Mildred is a grieving mother, burning with barely suppressed anger. Sometimes she lets that rage out, to the discomfit or even physical injury of others. About a year ago, her 17-year-old daughter was raped and murdered along this very road, and no one has been charged. Mildred fears the local police have let this hideous crime become a cold case. In boldly black lettering on a blood-red background, she accuses Sheriff Willoughby (Woody Harrelson) of failing to do his duty after her daughter was “raped while dying.”

Mildred is neither deterred nor abashed when her embittered protest is met with disapproval by much of Ebbing. Nor is she to be reasoned with, as Willoughby tries to do, even noting that he is seriously ill. Mildred already knows, and responds that the message “wouldn’t be as effective after you croak, right?” as he stares at her in disbelief then retires in resignation.

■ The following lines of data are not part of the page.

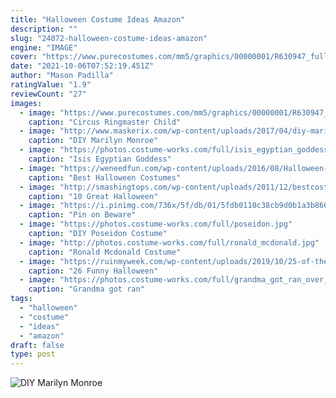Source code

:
 ```yaml
---
title: "Halloween Costume Ideas Amazon"
description: ""
slug: "24072-halloween-costume-ideas-amazon"
engine: "IMAGE"
cover: "https://www.purecostumes.com/mm5/graphics/00000001/R630947_full_1.jpg"
date: "2021-10-06T07:52:19.451Z"
author: "Mason Padilla"
ratingValue: "1.9"
reviewCount: "27"
images:
  - image: "https://www.purecostumes.com/mm5/graphics/00000001/R630947_full_1.jpg"
    caption: "Circus Ringmaster Child"
  - image: "http://www.maskerix.com/wp-content/uploads/2017/04/diy-marilyn-monroe-pop-art-halloween-costume-idea.jpg"
    caption: "DIY Marilyn Monroe"
  - image: "https://photos.costume-works.com/full/isis_egyptian_goddess-32447-1.jpg"
    caption: "Isis Egyptian Goddess"
  - image: "https://weneedfun.com/wp-content/uploads/2016/08/Halloween-Costumes-For-Men-11-692x1024.jpg"
    caption: "Best Halloween Costumes"
  - image: "http://smashingtops.com/wp-content/uploads/2011/12/bestcostume.jpg"
    caption: "10 Great Halloween"
  - image: "https://i.pinimg.com/736x/5f/db/01/5fdb0110c38cb9d0b1a3b8663ee97016--pun-costumes-party-costumes.jpg"
    caption: "Pin on Beware"
  - image: "https://photos.costume-works.com/full/poseidon.jpg"
    caption: "DIY Poseidon Costume"
  - image: "http://photos.costume-works.com/full/ronald_mcdonald.jpg"
    caption: "Ronald Mcdonald Costume"
  - image: "https://ruinmyweek.com/wp-content/uploads/2019/10/25-of-the-funniest-halloween-costumes-ever-7.jpg"
    caption: "26 Funny Halloween"
  - image: "https://photos.costume-works.com/full/grandma_got_ran_over_by_a_reindeer1.jpg"
    caption: "Grandma got ran"
tags:
  - "halloween"
  - "costume"
  - "ideas"
  - "amazon"
draft: false
type: post
---
```



![DIY Marilyn Monroe](http://www.maskerix.com/wp-content/uploads/2017/04/diy-marilyn-monroe-pop-art-halloween-costume-idea.jpg "DIY Marilyn Monroe")


<!--inArticleAds-->

<!--galleryOne-->


<!--inArticleAds-->

<!--galleryTwo-->


<!--galleryThree-->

Mildred has become an inflamed avenging angel, annealed by furious sorrow.

She’s also bitterly funny, on occasion. As unlikely as it may seem, this movie is meant to function as a dark comedy, although its wit and humor are likely to leave you uneasy. When her parish priest comes to tell her of the popular disapproval of what she’s done, she compares his role in a church that has covered up crimes against youngsters with the Crips and Bloods gangs in Los Angeles, and bids him leave her home.

Sam Rockwell’s racist deputy Dixon quibbles over Mildred’s asking him how “the nigger-torturing business” is going by telling her, with no intended irony, that it’s called the “persons-of-color-torturing business these days.” Rockwell’s performance as this belligerent doofus has been lauded by critics and festival audiences. He’s expansively effective but the role’s changing facets indicate the sometimes ungainly amalgam of elements McDonagh has contrived. Against the odds, McDormand has managed to sustain her remarkable portrayal, even as the movie drives her character beyond the borders of implausibility. (The most normal character is Harrelson’s restrained but compellingly rendered Willoughby.)

McDonagh directs in a careful, conservative style and his cast performs impressively, but the behavioral extremes he has imposed on the characters, especially on Mildred, work against his gathering introduction of a sort of redemptive theme, and an irregular grace he grants them. He’s tried too hard to juxtapose divergent moods, ranging from an adolescent-like mischievousness to domestic melodrama.

Three Billboards never actually stops being interesting, but it also never coheres and its excesses became distracting and burdensome for me.